• [Assignment]: Please output the entries below exactly as they are.

Exercise materials: Begin

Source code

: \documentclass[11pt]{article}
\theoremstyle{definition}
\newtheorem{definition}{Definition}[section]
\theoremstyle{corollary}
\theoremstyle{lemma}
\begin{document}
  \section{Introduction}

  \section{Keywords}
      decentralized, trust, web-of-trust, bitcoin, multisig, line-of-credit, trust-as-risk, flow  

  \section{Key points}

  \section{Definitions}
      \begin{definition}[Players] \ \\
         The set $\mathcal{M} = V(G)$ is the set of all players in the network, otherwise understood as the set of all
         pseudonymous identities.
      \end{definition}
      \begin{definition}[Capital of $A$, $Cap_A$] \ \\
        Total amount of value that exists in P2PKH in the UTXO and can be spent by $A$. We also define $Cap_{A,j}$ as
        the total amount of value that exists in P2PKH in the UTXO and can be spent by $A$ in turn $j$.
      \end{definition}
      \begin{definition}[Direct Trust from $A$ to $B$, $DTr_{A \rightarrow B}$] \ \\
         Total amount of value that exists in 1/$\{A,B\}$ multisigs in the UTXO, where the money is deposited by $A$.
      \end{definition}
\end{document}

Exercise materials: End

• [Answer to the exercise]:
Source code

: \documentclass[11pt]{article}
\theoremstyle{definition}
\newtheorem{definition}{Definition}[section]
\theoremstyle{corollary}
\theoremstyle{lemma}
\begin{document}
  \section{Introduction}

  \section{Keywords}
      decentralized, trust, web-of-trust, bitcoin, multisig, line-of-credit, trust-as-risk, flow  

  \section{Key points}

  \section{Definitions}
      \begin{definition}[Players] \ \\
         The set $\mathcal{M} = V(G)$ is the set of all players in the network, otherwise understood as the set of all
         pseudonymous identities.
      \end{definition}
      \begin{definition}[Capital of $A$, $Cap_A$] \ \\
        Total amount of value that exists in P2PKH in the UTXO and can be spent by $A$. We also define $Cap_{A,j}$ as
        the total amount of value that exists in P2PKH in the UTXO and can be spent by $A$ in turn $j$.
      \end{definition}
      \begin{definition}[Direct Trust from $A$ to $B$, $DTr_{A \rightarrow B}$] \ \\
         Total amount of value that exists in 1/$\{A,B\}$ multisigs in the UTXO, where the money is deposited by $A$.
      \end{definition}
\end{document}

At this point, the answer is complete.